This refers to the rules that relate to formalities of contracting a marriage. This will normally be rules relating to the preliminaries to marriage e.g. requirements as to notice and so forth. Also rules relating to the actual ceremony act itself such as time, place, nature of the ceremony, requirements as to witnesses and in Apt v. Apt a rule which permitted marriage by way of proxy was classified as a formality and such a marriage in a country where marriages by proxy are permitted was held to be valid and recognised by the English Courts. The marriage took place in a country where they permitted marriages by proxy.
Ogden v. Ogden – problem was whether parental consent was one of formality or capacity. Parental consent in this case was classified as an issue of formality and since the marriage had been celebrated in England, English law was applied as opposed to French law which was the law of the parties country of domicile. Had it been an issue of capacity, under French law the parties would have required parental consent which had not been given that marriage would have been declared null and void.
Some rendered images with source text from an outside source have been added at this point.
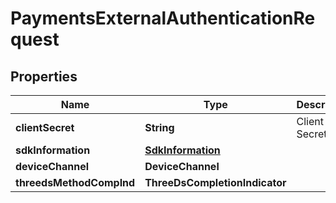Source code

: 

# PaymentsExternalAuthenticationRequest


## Properties

| Name | Type | Description | Notes |
|------------ | ------------- | ------------- | -------------|
|**clientSecret** | **String** | Client Secret |  |
|**sdkInformation** | [**SdkInformation**](SdkInformation.md) |  |  [optional] |
|**deviceChannel** | **DeviceChannel** |  |  |
|**threedsMethodCompInd** | **ThreeDsCompletionIndicator** |  |  |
EXCEPTIONS THAT APPLY TO THE RULE THAT FORMAL VALIDITY IS GOVERNED BY THE LAW OF THE PLACE WHERE THE MARRIAGE TOOK PLACE
Under statute the marriage Act under S. 5(2) and S.38A(which is an amendment) under these two sections, marriages can be contracted under Kenyan law before a Kenyan consular or other public officer in any foreign country where at least one party to that wedding is a Kenyan citizen. Essentially they are saying that where Kenyans marry in Kenyan embassy the applicable rule will be the Kenyan law. Such marriages must be solemnised at the official residence of the marriage officer between the hours of 8 am and 6pm and in the presence of two or more witnesses. Once it has been contracted that marriage will be formally valid in Kenya even though it may not be formally valid in the country where it was celebrated.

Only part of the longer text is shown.